Bem diferente e mais difícil é aprender a andar quando a bicicleta vem com rodinhas dos lados. Por vezes a cena acaba ficando ridícula. A bicicleta se torna pequena, a criança cresce e continua com falta de coragem de se aventurar aos riscos necessários para se soltar. Ou desiste sem aprender ou sofre mais tempo do que o necessário. Semelhante retardo acontece com as crianças conduzidas em vans escolares por longos anos. Elas têm maior dificuldade de conhecer o caminho de casa e só tardiamente sabem atravessar as ruas sozinhas. Aprendem, mas demoram mais para isso. Quanto mais se sobe o olhar na escala social, maior é o aparato de segurança e proteção em volta dos filhos, criados em redoma de cristal por largo período. Conclusão óbvia: é mais demorado ensinar e aprender quando a vida é farta, servida em bandeja e amparada por rodinhas.

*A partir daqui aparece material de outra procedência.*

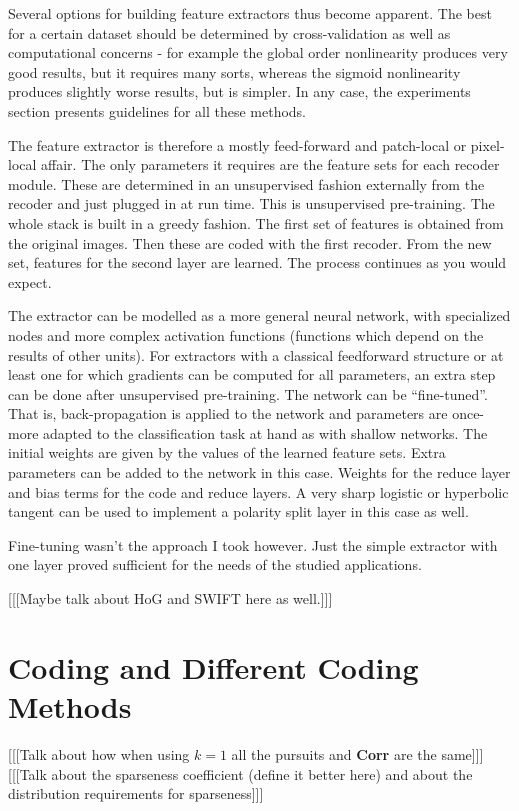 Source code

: \documentclass[12pt,a4paper,oneside,english]{UPBThesis}
\begin{document}
Several options for building feature extractors thus become apparent. The best for a certain dataset should be determined by cross-validation as well as computational concerns - for example the global order nonlinearity produces very good results, but it requires many sorts, whereas the sigmoid nonlinearity produces slightly worse results, but is simpler. In any case, the experiments section presents guidelines for all these methods.

The feature extractor is therefore a mostly feed-forward and patch-local or pixel-local affair. The only parameters it requires are the feature sets for each recoder module. These are determined in an unsupervised fashion externally from the recoder and just plugged in at run time. This is unsupervised pre-training. The whole stack is built in a greedy fashion. The first set of features is obtained from the original images. Then these are coded with the first recoder. From the new set, features for the second layer are learned. The process continues as you would expect. 

The extractor can be modelled as a more general neural network, with specialized nodes and more complex activation functions (functions which depend on the results of other units). For extractors with a classical feedforward structure or at least one for which gradients can be computed for all parameters, an extra step can be done after unsupervised pre-training. The network can be ``fine-tuned''. That is, back-propagation is applied to the network and parameters are once-more adapted to the classification task at hand as with shallow networks. The initial weights are given by the values of the learned feature sets. Extra parameters can be added to the network in this case. Weights for the reduce layer and bias terms for the code and reduce layers. A very sharp logistic or hyperbolic tangent can be used to implement a polarity split layer in this case as well.

Fine-tuning wasn't the approach I took however. Just the simple extractor with one layer proved sufficient for the needs of the studied applications. 

[[[Maybe talk about HoG and SWIFT here as well.]]]

\chapter{Coding and Different Coding Methods}

[[[Talk about how when using $k=1$ all the pursuits and \textbf{Corr} are the same]]]
[[[Talk about the sparseness coefficient (define it better here) and about the distribution requirements for sparseness]]]
\end{document}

A infância é a etapa preparatória para a vida adulta, sendo permeada pela adolescência, que será prolongada se houver amparo familiar, mas quase inexistente se faltar tal suporte. Neste último caso, a criança salta diretamente para a vida de adulto, para o mundo do trabalho, com poucas chances de seguir estudando. A fase juvenil, nos dias presentes é mais a complexa. Rompidos os ritos de passagem que definiam claramente cada momento da vida, os bem nascidos prolongam sua infantilidade e vivem como crianças grandes até próximo a terceira década de existência. Saltam das vãs escolares, para as liberadas baladas noturnas e para o carro próprio, tudo subsidiado pela família. Já o grande grupo dos sem rodinhas pode se salvar pelo precoce trabalho honesto e seguir para uma vida digna. Corre, porém, alto risco de canalizar suas frustrações para baladas pesadas e se converter ao mundo criminoso.
Com rodinhas ou sem rodinhas, nunca foi tão difícil e tão necessário ensinar, educar as crianças, preparar os jovens, pois o mundo nunca foi tão complexo e tão contraditório.